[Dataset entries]
○ ○ ○ ○ ○ ○ ○

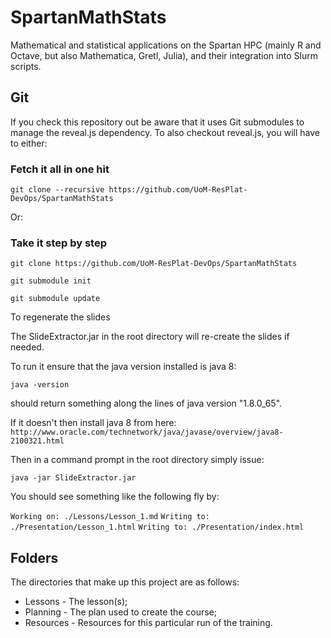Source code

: # SpartanMathStats
Mathematical and statistical applications on the Spartan HPC (mainly R and Octave, but also Mathematica, Gretl, Julia), and their 
integration into Slurm scripts.

## Git

If you check this repository out be aware that it uses Git submodules to manage the reveal.js dependency. To also checkout reveal.js, you will have to either:

### Fetch it all in one hit
`git clone --recursive https://github.com/UoM-ResPlat-DevOps/SpartanMathStats`

Or:

### Take it step by step

`git clone https://github.com/UoM-ResPlat-DevOps/SpartanMathStats`   

`git submodule init`    

`git submodule update`   

To regenerate the slides

The SlideExtractor.jar in the root directory will re-create the slides if needed.

To run it ensure that the java version installed is java 8:

`java -version`

should return something along the lines of java version "1.8.0_65".

If it doesn't then install java 8 from here: `http://www.oracle.com/technetwork/java/javase/overview/java8-2100321.html`

Then in a command prompt in the root directory simply issue:

`java -jar SlideExtractor.jar`

You should see something like the following fly by:

`Working on: ./Lessons/Lesson_1.md`
`Writing to: ./Presentation/Lesson_1.html`
`Writing to: ./Presentation/index.html`

## Folders

The directories that make up this project are as follows:

* Lessons - The lesson(s);
* Planning - The plan used to create the course;
* Resources - Resources for this particular run of the training.
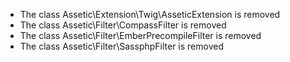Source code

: * The class Assetic\Extension\Twig\AsseticExtension is removed
* The class Assetic\Filter\CompassFilter is removed
* The class Assetic\Filter\EmberPrecompileFilter is removed
* The class Assetic\Filter\SassphpFilter is removed

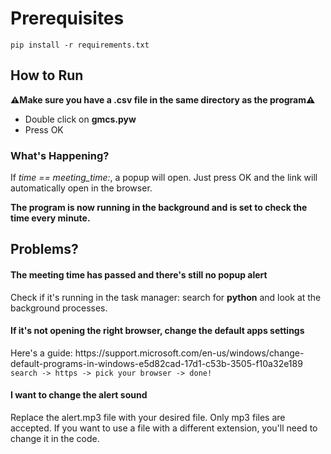 <h1>Prerequisites</h1>
<code>pip install -r requirements.txt</code>
<h2> How to Run </h2>
<strong>⚠️Make sure you have a .csv file in the same directory as the program⚠️</strong>
<ul>
<li>Double click on <strong>gmcs.pyw</strong></li>
<li>Press OK</li>
</ul> 
<h3> What's Happening? </h3>
<p>
If <i>time == meeting_time:</i>, a popup will open. Just press OK and the link will automatically open in the browser.
</p>
<strong>The program is now running in the background and is set to check the time every minute.</strong>
<h2>Problems?</h2>
<h4> The meeting time has passed and there's still no popup alert</h4>
<p> Check if it's running in the task manager: search for <strong>python</strong> and look at the background processes.</p>
<h4>If it's not opening the right browser, change the default apps settings</h4>
Here's a guide: https://support.microsoft.com/en-us/windows/change-default-programs-in-windows-e5d82cad-17d1-c53b-3505-f10a32e189
<code>search -> https -> pick your browser -> done!</code>
<h4>I want to change the alert sound</h4>
<p>Replace the alert.mp3 file with your desired file. Only mp3 files are accepted.
If you want to use a file with a different extension, you'll need to change it in the code.</p>
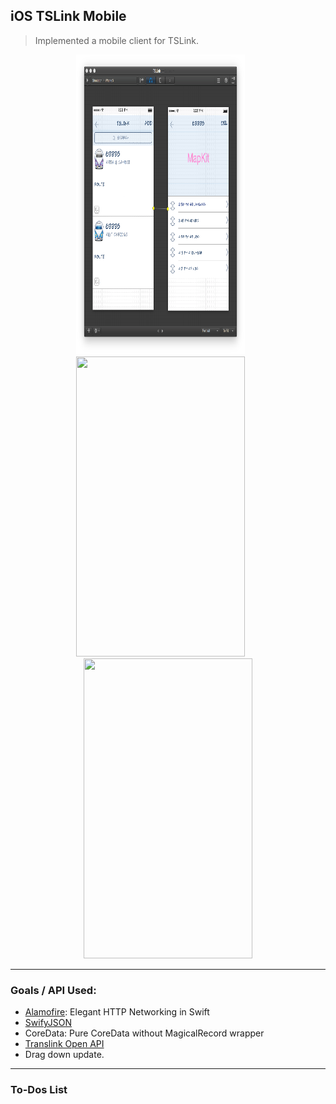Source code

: ## iOS TSLink Mobile
> Implemented a mobile client for TSLink.

<p align="center">
<img src="./images/0.1.png" height="480" width="270"> &nbsp; &nbsp; &nbsp;
<img src="./images/1.1.png" height="480" width="270"> &nbsp; &nbsp; &nbsp;
<img src="./images/1.2.gif" height="480" width="270">
<hr>
</p>

### Goals / API Used: 
- [Alamofire](https://github.com/Alamofire/Alamofire): Elegant HTTP Networking in Swift
- [SwifyJSON](https://github.com/SwiftyJSON/SwiftyJSON)
- CoreData: Pure CoreData without MagicalRecord wrapper
- [Translink Open API](https://developer.translink.ca)
- Drag down update.
 
---
### To-Dos List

○ ○ ○ ○ ○ ○ ○

■ ABOUT THIS EXERCISE
Keep the pictures out and write out the records exactly.

■ FINISHED EXERCISE
Source code

: # SpartanMathStats
Mathematical and statistical applications on the Spartan HPC (mainly R and Octave, but also Mathematica, Gretl, Julia), and their 
integration into Slurm scripts.

## Git

If you check this repository out be aware that it uses Git submodules to manage the reveal.js dependency. To also checkout reveal.js, you will have to either:

### Fetch it all in one hit
`git clone --recursive https://github.com/UoM-ResPlat-DevOps/SpartanMathStats`

Or:

### Take it step by step

`git clone https://github.com/UoM-ResPlat-DevOps/SpartanMathStats`   

`git submodule init`    

`git submodule update`   

To regenerate the slides

The SlideExtractor.jar in the root directory will re-create the slides if needed.

To run it ensure that the java version installed is java 8:

`java -version`

should return something along the lines of java version "1.8.0_65".

If it doesn't then install java 8 from here: `http://www.oracle.com/technetwork/java/javase/overview/java8-2100321.html`

Then in a command prompt in the root directory simply issue:

`java -jar SlideExtractor.jar`

You should see something like the following fly by:

`Working on: ./Lessons/Lesson_1.md`
`Writing to: ./Presentation/Lesson_1.html`
`Writing to: ./Presentation/index.html`

## Folders

The directories that make up this project are as follows:

* Lessons - The lesson(s);
* Planning - The plan used to create the course;
* Resources - Resources for this particular run of the training.
Source code

: * The class Assetic\Extension\Twig\AsseticExtension is removed
* The class Assetic\Filter\CompassFilter is removed
* The class Assetic\Filter\EmberPrecompileFilter is removed
* The class Assetic\Filter\SassphpFilter is removed

 <h1>Prerequisites</h1>
<code>pip install -r requirements.txt</code>
<h2> How to Run </h2>
<strong>⚠️Make sure you have a .csv file in the same directory as the program⚠️</strong>
<ul>
<li>Double click on <strong>gmcs.pyw</strong></li>
<li>Press OK</li>
</ul> 
<h3> What's Happening? </h3>
<p>
If <i>time == meeting_time:</i>, a popup will open. Just press OK and the link will automatically open in the browser.
</p>
<strong>The program is now running in the background and is set to check the time every minute.</strong>
<h2>Problems?</h2>
<h4> The meeting time has passed and there's still no popup alert</h4>
<p> Check if it's running in the task manager: search for <strong>python</strong> and look at the background processes.</p>
<h4>If it's not opening the right browser, change the default apps settings</h4>
Here's a guide: https://support.microsoft.com/en-us/windows/change-default-programs-in-windows-e5d82cad-17d1-c53b-3505-f10a32e189
<code>search -> https -> pick your browser -> done!</code>
<h4>I want to change the alert sound</h4>
<p>Replace the alert.mp3 file with your desired file. Only mp3 files are accepted.
If you want to use a file with a different extension, you'll need to change it in the code.</p>
Source code

: ## iOS TSLink Mobile
> Implemented a mobile client for TSLink.

<p align="center">
<img src="./images/0.1.png" height="480" width="270"> &nbsp; &nbsp; &nbsp;
<img src="./images/1.1.png" height="480" width="270"> &nbsp; &nbsp; &nbsp;
<img src="./images/1.2.gif" height="480" width="270">
<hr>
</p>

### Goals / API Used: 
- [Alamofire](https://github.com/Alamofire/Alamofire): Elegant HTTP Networking in Swift
- [SwifyJSON](https://github.com/SwiftyJSON/SwiftyJSON)
- CoreData: Pure CoreData without MagicalRecord wrapper
- [Translink Open API](https://developer.translink.ca)
- Drag down update.
 
---
### To-Dos List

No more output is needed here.